Fred Tomczyk, a 20-year veteran of the financial services industry, has his finger on the pulse of investor sentiment: “ … the preference for cash that we’re seeing among new investors suggests a stronger risk aversion coming out of this downturn than we have seen in the past.” USA Today, November 1, 2010.
BROKERS like Tomczyk are well aware of the relevance of investor moods. When the market is surging investors will flock to it, expecting ever more unrealistic gains and allocating their portfolios accordingly. When the inevitable downturn follows, investors will turn increasingly pessimistic yet surprisingly hold on to their risky portfolios to avoid capitalising losses. When they finally reallocate their portfolios to low-risk cash investments, they subsequently refuse to respond to a market turnaround. Smart money should be able to exploit those biases by selling (buying) over (or under)valued risky assets. Yet, even smart money seems unable to go against the grain, as moods are often persistent and the eventual turnaround is always hard to predict. These two phenomena are known as cognitive biases and limits to arbitrage, which underpin the new discipline of behavioural finance.
Investors’ cognitive biases – such as over-confidence in their ability to forecast; using rules of thumb in investment allocation; using historical “anchors” as benchmarks; or alternatively, an excessive reliance on recent past performance – are well documented. Finance academics and commentators use these psychological traits to “explain” irrational anomalies such as herd behavior or speculative bubbles and crashes.
Unfortunately, it has not been straightforward to incorporate these irrational investor traits in standard rational-agent finance models to assist portfolio allocation, option pricing or the identification of arbitrage opportunities. After all, the typical investor’s behaviour is most likely a potpourri of psychological traits. Some combinations of cognitive biases reinforce a particular valuation error, other combinations are contradictory and may even lead to a valuation that is perfectly indistinguishable from the rational investor solution.
Furthermore, it is not at all clear whether or when a particular cognitive bias dominates among a heterogeneous and diverse set of investors, ranging from “mum and dad” investors to sophisticated institutional investors. It has been suggested that cognitive errors are more commonly made by less sophisticated retail investors, and are reflected in more obvious mispricing of small, relatively unknown and financially distressed stocks. Unfortunately, these are also the very stocks that are hardest to value accurately because of a lack of liquidity, highly speculative forecast earnings, and general lack of fundamental information. Attributing perceived mispricing to investor irrationality is therefore hardly robust science.
The behavioural finance literature, initiated by Nobel laureate Daniel Kahneman and Amos Tversky, proposes stylistic models that capture psychological behavioral traits. Based on plausible behavioural parameter values, these models can predict under-diversified portfolio allocations and various price distortions. These irrational financial outcomes are then compared and matched to real world portfolio allocations and mispricing by changing the behavioral parameters. This is a rather indirect and imprecise inference of behavioral biases.
Unfortunately, cognitive biases are not readily observed directly from investor behaviour.

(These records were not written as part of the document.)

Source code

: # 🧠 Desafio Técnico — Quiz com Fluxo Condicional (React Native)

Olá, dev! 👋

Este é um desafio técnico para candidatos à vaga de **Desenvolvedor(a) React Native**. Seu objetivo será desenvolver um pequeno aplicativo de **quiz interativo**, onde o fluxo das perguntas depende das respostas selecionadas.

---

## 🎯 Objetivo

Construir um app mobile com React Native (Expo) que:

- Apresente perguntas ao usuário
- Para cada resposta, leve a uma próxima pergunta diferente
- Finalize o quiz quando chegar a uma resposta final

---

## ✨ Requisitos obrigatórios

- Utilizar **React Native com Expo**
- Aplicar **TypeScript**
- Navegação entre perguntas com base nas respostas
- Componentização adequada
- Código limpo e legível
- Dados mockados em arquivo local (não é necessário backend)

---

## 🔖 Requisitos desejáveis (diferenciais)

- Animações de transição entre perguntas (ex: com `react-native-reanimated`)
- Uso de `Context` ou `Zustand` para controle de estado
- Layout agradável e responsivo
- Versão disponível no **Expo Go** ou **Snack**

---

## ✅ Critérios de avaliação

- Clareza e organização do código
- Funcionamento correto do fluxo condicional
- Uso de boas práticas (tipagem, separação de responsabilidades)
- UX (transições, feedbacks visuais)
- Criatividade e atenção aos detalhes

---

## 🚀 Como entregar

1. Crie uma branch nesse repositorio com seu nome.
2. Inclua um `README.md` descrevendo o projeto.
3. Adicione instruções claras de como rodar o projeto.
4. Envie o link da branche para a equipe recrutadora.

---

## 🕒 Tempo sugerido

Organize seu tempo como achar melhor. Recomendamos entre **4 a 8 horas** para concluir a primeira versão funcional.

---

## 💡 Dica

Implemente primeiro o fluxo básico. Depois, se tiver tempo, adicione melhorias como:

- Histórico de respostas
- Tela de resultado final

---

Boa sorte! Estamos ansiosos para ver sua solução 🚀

Investor surveys and carefully designed experiments have been used to “measure” behavioural parameters for risk aversion and various risk premia. While these techniques have merits to determine ballpark values, they are not particularly insightful if these values are in fact time-varying (reflecting investor mood swings). Surveys and experiments also seem to elicit behaviours from participants that are distinctly different from how they behave under real-life circumstances.
Hence, we have arrived at a crossroads. We all know that financial market participants are not always rational in their decision-making, yet our standard toolkit (equity and fixed-income pricing and allocation models, risk management models, derivatives pricing models) is not easily accommodated to account for this. The popular use of sentiment indices as an aggregate representation of investor mood in those models might seem attractive, but fails to provide a better understanding of the underlying dynamics in investor behavior.
A way forward is provided by the ready availability of traded option prices for pretty much every financial asset. Option prices for various strikes reflect the option trader’s assessment of a range of possible underlying asset values at expiration of the option. By comparing the option-implied (subjective) probabilities with observed (objective) probabilities of underlying asset values, we get instant insight in and quantification of the investors’ cognitive biases.
Recent derivatives research indicates that loss aversion (as opposed to traditional risk aversion, where gains and losses are considered symmetrically) and Kahneman and Tversky’s prospect theory (where unlikely outcomes are attributed unrealistically high likelihoods) are driving the well-known volatility smile in option prices, which occurs in a derivatives market where option prices reflect investors attaching too high probability to increasingly unlikely future returns.
More importantly, the intertemporal dynamics of option-implied cognitive biases will help forecast the extent and persistence of irrational behaviours. An ability to forecast investor behaviour could help overcome the limits to arbitrage and thus avoid costly bubbles and crashes.